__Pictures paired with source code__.
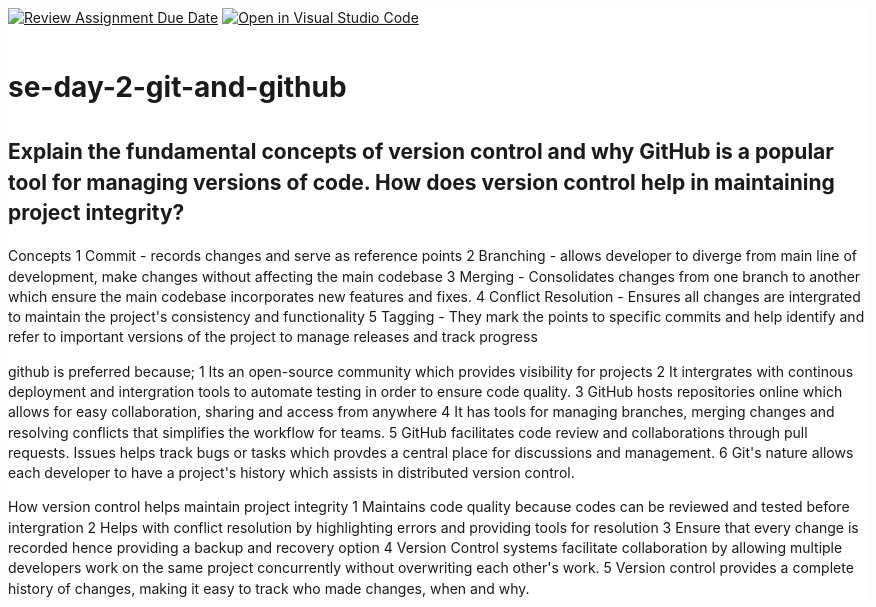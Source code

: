 [![Review Assignment Due Date](https://classroom.github.com/assets/deadline-readme-button-22041afd0340ce965d47ae6ef1cefeee28c7c493a6346c4f15d667ab976d596c.svg)](https://classroom.github.com/a/8wgCKhpZ)
[![Open in Visual Studio Code](https://classroom.github.com/assets/open-in-vscode-2e0aaae1b6195c2367325f4f02e2d04e9abb55f0b24a779b69b11b9e10269abc.svg)](https://classroom.github.com/online_ide?assignment_repo_id=15640170&assignment_repo_type=AssignmentRepo)
# se-day-2-git-and-github
## Explain the fundamental concepts of version control and why GitHub is a popular tool for managing versions of code. How does version control help in maintaining project integrity?
  Concepts 
  1 Commit - records changes and serve as reference points
  2 Branching - allows developer to diverge from main line of development, make changes without affecting the main 
    codebase
  3 Merging - Consolidates changes from one branch to another which ensure the main codebase incorporates new features 
    and fixes.
  4 Conflict Resolution - Ensures all changes are intergrated to maintain the project's consistency and functionality
  5 Tagging - They mark the points to specific commits and help identify and refer to important versions of the 
    project to manage releases and track progress

github is preferred because;
1 Its an open-source community which provides visibility for projects
2 It intergrates with continous deployment and intergration tools to automate testing in order to ensure code quality.
3 GitHub hosts repositories online which allows for easy collaboration, sharing and access from anywhere
4 It has tools for managing branches, merging changes and resolving conflicts that simplifies the workflow for teams.
5 GitHub facilitates code review and collaborations through pull requests. Issues helps track bugs or tasks which 
  provdes a central place for discussions and management.
6 Git's nature allows each developer to have a project's history  which assists in distributed version control.

How version control helps maintain project integrity
1 Maintains code quality because codes can be reviewed and tested before intergration
2 Helps with conflict resolution by highlighting errors and providing tools for resolution
3 Ensure that every change is recorded hence providing a backup and recovery option
4 Version Control systems facilitate collaboration by allowing multiple developers work on the same project 
  concurrently without overwriting each other's work.
5 Version control provides a complete history of changes, making it easy to track who made changes, when and why.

__ASSIGNMENT__. Set the preceding data down again word for word, omitting images.

__ANSWER__.
Source code

: [![Review Assignment Due Date](https://classroom.github.com/assets/deadline-readme-button-22041afd0340ce965d47ae6ef1cefeee28c7c493a6346c4f15d667ab976d596c.svg)](https://classroom.github.com/a/8wgCKhpZ)
[![Open in Visual Studio Code](https://classroom.github.com/assets/open-in-vscode-2e0aaae1b6195c2367325f4f02e2d04e9abb55f0b24a779b69b11b9e10269abc.svg)](https://classroom.github.com/online_ide?assignment_repo_id=15640170&assignment_repo_type=AssignmentRepo)
# se-day-2-git-and-github
## Explain the fundamental concepts of version control and why GitHub is a popular tool for managing versions of code. How does version control help in maintaining project integrity?
  Concepts 
  1 Commit - records changes and serve as reference points
  2 Branching - allows developer to diverge from main line of development, make changes without affecting the main 
    codebase
  3 Merging - Consolidates changes from one branch to another which ensure the main codebase incorporates new features 
    and fixes.
  4 Conflict Resolution - Ensures all changes are intergrated to maintain the project's consistency and functionality
  5 Tagging - They mark the points to specific commits and help identify and refer to important versions of the 
    project to manage releases and track progress

github is preferred because;
1 Its an open-source community which provides visibility for projects
2 It intergrates with continous deployment and intergration tools to automate testing in order to ensure code quality.
3 GitHub hosts repositories online which allows for easy collaboration, sharing and access from anywhere
4 It has tools for managing branches, merging changes and resolving conflicts that simplifies the workflow for teams.
5 GitHub facilitates code review and collaborations through pull requests. Issues helps track bugs or tasks which 
  provdes a central place for discussions and management.
6 Git's nature allows each developer to have a project's history  which assists in distributed version control.

How version control helps maintain project integrity
1 Maintains code quality because codes can be reviewed and tested before intergration
2 Helps with conflict resolution by highlighting errors and providing tools for resolution
3 Ensure that every change is recorded hence providing a backup and recovery option
4 Version Control systems facilitate collaboration by allowing multiple developers work on the same project 
  concurrently without overwriting each other's work.
5 Version control provides a complete history of changes, making it easy to track who made changes, when and why.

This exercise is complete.